Gremlin
Gremlin is the name of the graph traversal and query language provided by TinkerPop.
Gremlin console
Create TinkerGraph:
graph = TinkerGraph.open()
Load from GraphML:
graph.io(graphml()).readGraph('air-routes.graphml')
To prevent output, add []
:
a=g.V().has('code','AUS').out().toList();[]
Query
g = graph.traversal()
has and hasLabel:
g.V().hasLabel('airport').has('code','DFW') g.V().has('airport','code','DFW')
next() - a terminal step:
g.V().has('airport','code','DFW').next().getClass()
Ends the graph traversal and returns a concrete object that you can work with further in your application.
has():
g.V().has('region') g.V().hasNot('region') g.V().not(has('region'))
groupCount():
g.V().groupCount().by(label) g.V().label().groupCount() g.V().group().by(label).by(count()) g.V().hasLabel('airport').groupCount().by('country') g.V().hasLabel('country').group().by('code').by(out().count())
path - visited vertices and edges:
g.V().has('airport','code','LCY').outE().inV().path()
g.V().has('airport','code','AUS').out().as('a').out().as('b'). path().by('code').from('a').to('b').limit(10)
If edge exist:
g.V().has('code','AUS').out('route').has('code','DFW').hasNext()

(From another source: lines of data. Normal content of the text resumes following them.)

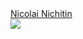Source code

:<html>
  <head>
  </head>
  <body>
    <div class="badge-base LI-profile-badge" data-locale="ro_RO" data-size="large" data-theme="light" data-type="VERTICAL" data-vanity="nicolai-nichitin" data-version="v1"><a class="badge-base__link LI-simple-link" href="https://md.linkedin.com/in/nicolai-nichitin?trk=profile-badge">Nicolai Nichitin</a></div>
    <img src="https://www.codewars.com/users/nicolai-nichitin/badges/large">
      <script src="https://platform.linkedin.com/badges/js/profile.js" async defer type="text/javascript"></script>
  </body>
</html>
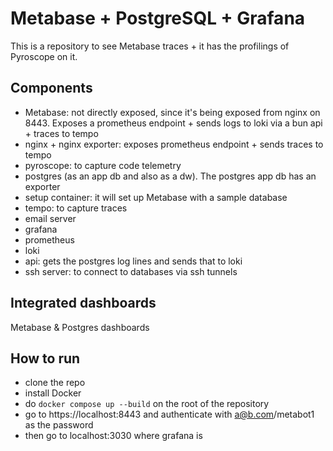 Metabase + PostgreSQL + Grafana
===============================

This is a repository to see Metabase traces + it has the profilings of Pyroscope on it.

## Components

- Metabase: not directly exposed, since it's being exposed from nginx on 8443. Exposes a prometheus endpoint + sends logs to loki via a bun api + traces to tempo
- nginx + nginx exporter: exposes prometheus endpoint + sends traces to tempo
- pyroscope: to capture code telemetry
- postgres (as an app db and also as a dw). The postgres app db has an exporter
- setup container: it will set up Metabase with a sample database
- tempo: to capture traces
- email server
- grafana
- prometheus
- loki
- api: gets the postgres log lines and sends that to loki
- ssh server: to connect to databases via ssh tunnels


## Integrated dashboards

Metabase & Postgres dashboards

## How to run

- clone the repo
- install Docker
- do `docker compose up --build` on the root of the repository
- go to https://localhost:8443 and authenticate with a@b.com/metabot1 as the password
- then go to localhost:3030 where grafana is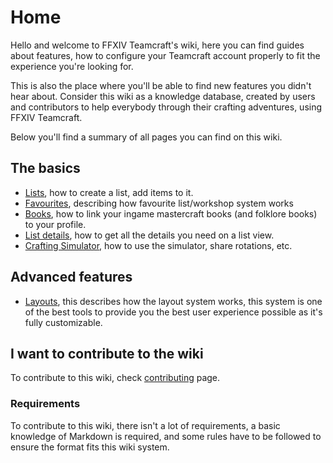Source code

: # Home

Hello and welcome to FFXIV Teamcraft's wiki, here you can find guides about features, how to configure your 
Teamcraft account properly to fit the experience you're looking for.

This is also the place where you'll be able to find new features you didn't hear about. 
Consider this wiki as a knowledge database, created by users and contributors to help everybody
through their crafting adventures, using FFXIV Teamcraft.

Below you'll find a summary of all pages you can find on this wiki.

## The basics

 * [Lists](/wiki/lists), how to create a list, add items to it.
 * [Favourites](/wiki/favourites), describing how favourite list/workshop system works
 * [Books](/wiki/books), how to link your ingame mastercraft books (and folklore books) to your profile.
 * [List details](/wiki/list-details), how to get all the details you need on a list view.
 * [Crafting Simulator](/wiki/simulator), how to use the simulator, share rotations, etc.

## Advanced features

 * [Layouts](/wiki/layouts), this describes how the layout system works, this system is one of the best tools to provide you the best user experience possible as it's fully customizable.
 

## I want to contribute to the wiki

To contribute to this wiki, check [contributing](/wiki/contributing) page.

### Requirements

To contribute to this wiki, there isn't a lot of requirements, a basic knowledge of Markdown is required, and some rules have to be followed to ensure the format fits this wiki system.

[github repository]:https://github.com/ffxiv-teamcraft/ffxiv-teamcraft
[Discord]:https://discord.gg/r6qxt6P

Select edge between two vertices:
g.V().has('code','MIA').outE().as('e').inV().has('code','DFW').select('e')
Limit:
g.V().hasLabel('airport').limit(20).values('code') g.V().hasLabel('airport').tail(20).values('code') g.V().hasLabel('airport').range(0,20).values('code')
Locate by id:
g.V().hasId(8).values('code') g.V().has(id,8).values('code') g.V().hasId(between(1,6)) g.V().has(id,between(1,6)) g.V(3).values('code') g.V(3,6,8,15).values('code')
Labels:
g.V().where(label().is(eq('airport'))).count() g.V().has(label,'airport').count() g.V().hasLabel('airport').count() g.V().has(label,neq('airport')).count() g.V().where(label().is(neq('airport'))).count() g.V().not(hasLabel('airport')).count()
Equal:
g.V().has('runways',eq(3)).count() g.V().has('runways',3).count() g.V().values('runways').is(3).count()
Starts with:
g.V().hasLabel('airport').has('city',between('Dal','Dam')).values('city') g.V().hasLabel('airport'). filter{ it.get().value('city').startsWith('Dal')}. values('city')
Boolean:
g.V().and(has('code','AUS'),has('icao','KAUS')) g.V().has('code','AUS').and().has('icao','KAUS') g.V().hasLabel('airport'). where(out().count().is(lt(100).and(gt(94)))). group().by('code').by(out().count())
Where:
g.V().has('runways',gt(5)) # is equal to g.V().where(values('runways').is(gt(5))) g.V().hasLabel('airport').where(out('route').count().is(gt(60))).count()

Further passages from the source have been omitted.